Затем он поднял свою подбитую резиной трость — отчасти в знак прощального приветствия, отчасти в качестве сигнала стюарду, который коротко кивнул мне и покатил пассажира прочь.
Я был слишком возбужден, чтобы как следует распорядиться оставшимся часом. Я постоял у бара, прикидывая, не выпить ли мне на дорожку последнюю чашечку кофе с какой-нибудь прощальной немецкой вкусняшкой. Я долго ползал по полкам в книжном магазине, но не купил даже газеты, поскольку вчера начитался их до одури. У меня осталось еще двадцать минут, в самый раз для еще одной неспешной прогулки по терминалу. Часто, выйдя для пересадки в иностранном аэропорту, если мой собственный рейс не направляется в Англию, я ловлю себя на том, что смотрю на табло отправлений и ищу там рейсы, вылетающие на Лондон, чтобы приютить себя в теплой тяге домой, к Дженни, к собственной семье. И вот теперь, стоило мне обратить внимание на то, что такой рейс здесь всего один (на международной карте авиаперелетов Берлин оставался на роли тихих задворков), и пришло воспоминание, одно из первых моих воспоминаний о собственной жене, спровоцированное тем, что только что сказал Бернард.
В октябре 1981 года я был в Польше в составе некой аморфной культурной делегации, прибывшей туда по приглашению польского правительства. В те годы я работал администратором в одном провинциальном театре не худшего разбора. Еще в группу входили романист, журналист, пишущий на темы искусства, переводчик и двое или трое бюрократов от культуры. Единственной женщиной была Дженни Тремейн, которая представляла некую институцию, базирующуюся в Париже и финансируемую из Брюсселя. Поскольку она разом была красива и отличалась довольно раскованными манерами, враждебность со стороны некоторых членов делегации была ей обеспечена. Все началось с романиста, озадаченного очевидным парадоксом: на вполне привлекательную женщину его известность не произвела ровным счетом никакого впечатления. Он поспорил с журналистом и одним из бюрократов о том, кто из них первым ее «снимет». Общая идея состояла в том, что мисс Тремейн с ее белой веснушчатой кожей и зелеными глазами, с ее шикарной копной рыжих волос, с безукоризненным французским и отточенной манерой сверяться с дневником назначенных встреч следует поставить на место. И постоянные перешептывания вечером за стойкой гостиничного бара стали хоть как-то скрашивать вполне предсказуемую скуку официального визита. Эффект оказался довольно пакостным. Было положительно невозможно обменяться парой фраз с этой женщиной, чья резкость, как я вскоре понял, всего-то навсего маскировала врожденную нервозность, без того, чтобы за спиной у нее народ не начал толкать друг друга локтями в бок, подмигивать друг другу, а чуть позже спрашивать меня, «в теме» я или нет.
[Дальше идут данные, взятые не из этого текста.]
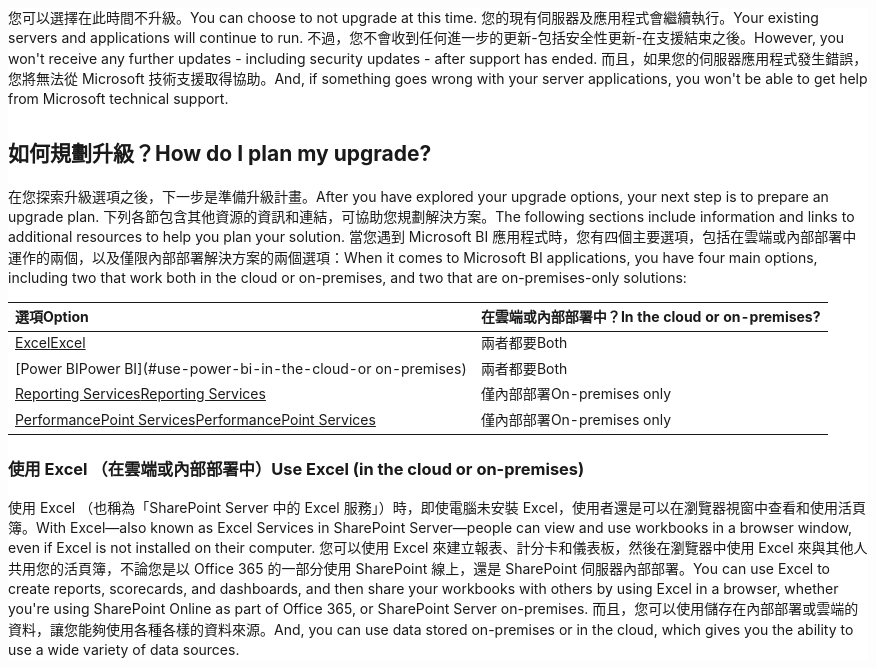 <span data-ttu-id="c8be8-178">您可以選擇在此時間不升級。</span><span class="sxs-lookup"><span data-stu-id="c8be8-178">You can choose to not upgrade at this time.</span></span> <span data-ttu-id="c8be8-179">您的現有伺服器及應用程式會繼續執行。</span><span class="sxs-lookup"><span data-stu-id="c8be8-179">Your existing servers and applications will continue to run.</span></span> <span data-ttu-id="c8be8-180">不過，您不會收到任何進一步的更新-包括安全性更新-在支援結束之後。</span><span class="sxs-lookup"><span data-stu-id="c8be8-180">However, you won't receive any further updates - including security updates - after support has ended.</span></span> <span data-ttu-id="c8be8-181">而且，如果您的伺服器應用程式發生錯誤，您將無法從 Microsoft 技術支援取得協助。</span><span class="sxs-lookup"><span data-stu-id="c8be8-181">And, if something goes wrong with your server applications, you won't be able to get help from Microsoft technical support.</span></span>
  
## <a name="how-do-i-plan-my-upgrade"></a><span data-ttu-id="c8be8-182">如何規劃升級？</span><span class="sxs-lookup"><span data-stu-id="c8be8-182">How do I plan my upgrade?</span></span>

<span data-ttu-id="c8be8-183">在您探索升級選項之後，下一步是準備升級計畫。</span><span class="sxs-lookup"><span data-stu-id="c8be8-183">After you have explored your upgrade options, your next step is to prepare an upgrade plan.</span></span> <span data-ttu-id="c8be8-184">下列各節包含其他資源的資訊和連結，可協助您規劃解決方案。</span><span class="sxs-lookup"><span data-stu-id="c8be8-184">The following sections include information and links to additional resources to help you plan your solution.</span></span> <span data-ttu-id="c8be8-185">當您遇到 Microsoft BI 應用程式時，您有四個主要選項，包括在雲端或內部部署中運作的兩個，以及僅限內部部署解決方案的兩個選項：</span><span class="sxs-lookup"><span data-stu-id="c8be8-185">When it comes to Microsoft BI applications, you have four main options, including two that work both in the cloud or on-premises, and two that are on-premises-only solutions:</span></span>
  
|<span data-ttu-id="c8be8-186">**選項**</span><span class="sxs-lookup"><span data-stu-id="c8be8-186">**Option**</span></span>|<span data-ttu-id="c8be8-187">**在雲端或內部部署中？**</span><span class="sxs-lookup"><span data-stu-id="c8be8-187">**In the cloud or on-premises?**</span></span>|
|:-----|:-----|
|[<span data-ttu-id="c8be8-188">Excel</span><span class="sxs-lookup"><span data-stu-id="c8be8-188">Excel</span></span>](#excel-with-sharepoint-server-on-premises) <br/> |<span data-ttu-id="c8be8-189">兩者都要</span><span class="sxs-lookup"><span data-stu-id="c8be8-189">Both</span></span>  <br/> |
|[<span data-ttu-id="c8be8-190">Power BI</span><span class="sxs-lookup"><span data-stu-id="c8be8-190">Power BI</span></span>](#use-power-bi-in-the-cloud-or on-premises) <br/> |<span data-ttu-id="c8be8-191">兩者都要</span><span class="sxs-lookup"><span data-stu-id="c8be8-191">Both</span></span>  <br/> |
|[<span data-ttu-id="c8be8-192">Reporting Services</span><span class="sxs-lookup"><span data-stu-id="c8be8-192">Reporting Services</span></span>](#use-reporting-services-on-premises) <br/> |<span data-ttu-id="c8be8-193">僅內部部署</span><span class="sxs-lookup"><span data-stu-id="c8be8-193">On-premises only</span></span>  <br/> |
|[<span data-ttu-id="c8be8-194">PerformancePoint Services</span><span class="sxs-lookup"><span data-stu-id="c8be8-194">PerformancePoint Services</span></span>](#use-performancepoint-services-on-premises) <br/> |<span data-ttu-id="c8be8-195">僅內部部署</span><span class="sxs-lookup"><span data-stu-id="c8be8-195">On-premises only</span></span>  <br/> |
   
### <a name="use-excel-in-the-cloud-or-on-premises"></a><span data-ttu-id="c8be8-196">使用 Excel （在雲端或內部部署中）</span><span class="sxs-lookup"><span data-stu-id="c8be8-196">Use Excel (in the cloud or on-premises)</span></span>

<span data-ttu-id="c8be8-197">使用 Excel （也稱為「SharePoint Server 中的 Excel 服務」）時，即使電腦未安裝 Excel，使用者還是可以在瀏覽器視窗中查看和使用活頁簿。</span><span class="sxs-lookup"><span data-stu-id="c8be8-197">With Excel—also known as Excel Services in SharePoint Server—people can view and use workbooks in a browser window, even if Excel is not installed on their computer.</span></span> <span data-ttu-id="c8be8-198">您可以使用 Excel 來建立報表、計分卡和儀表板，然後在瀏覽器中使用 Excel 來與其他人共用您的活頁簿，不論您是以 Office 365 的一部分使用 SharePoint 線上，還是 SharePoint 伺服器內部部署。</span><span class="sxs-lookup"><span data-stu-id="c8be8-198">You can use Excel to create reports, scorecards, and dashboards, and then share your workbooks with others by using Excel in a browser, whether you're using SharePoint Online as part of Office 365, or SharePoint Server on-premises.</span></span> <span data-ttu-id="c8be8-199">而且，您可以使用儲存在內部部署或雲端的資料，讓您能夠使用各種各樣的資料來源。</span><span class="sxs-lookup"><span data-stu-id="c8be8-199">And, you can use data stored on-premises or in the cloud, which gives you the ability to use a wide variety of data sources.</span></span>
Что особенно меня злило, так это что в каком-то — в каком-то! — смысле я действительно был «в теме». Через несколько дней по прибытии в Варшаву я был влюблен по уши, меня била любовная лихорадка. Старомодный и совершенно безнадежный случай — презабавнейшее осложнение для веселого романиста и его друзей. Первый же взгляд на нее каждый день за завтраком, на то, как она идет через гостиничный ресторан к нашему столику, вызывал у меня такое стеснение в груди, такое ощущение пустоты где-то под ложечкой, что после того, как она садилась на свое место, я не мог ни игнорировать ее, ни проявить наималейшего знака вежливости без того, чтобы на меня не обратили внимания участники пари. В итоге мой тост из черного хлеба и сваренное вкрутую яйцо так и оставались нетронутыми.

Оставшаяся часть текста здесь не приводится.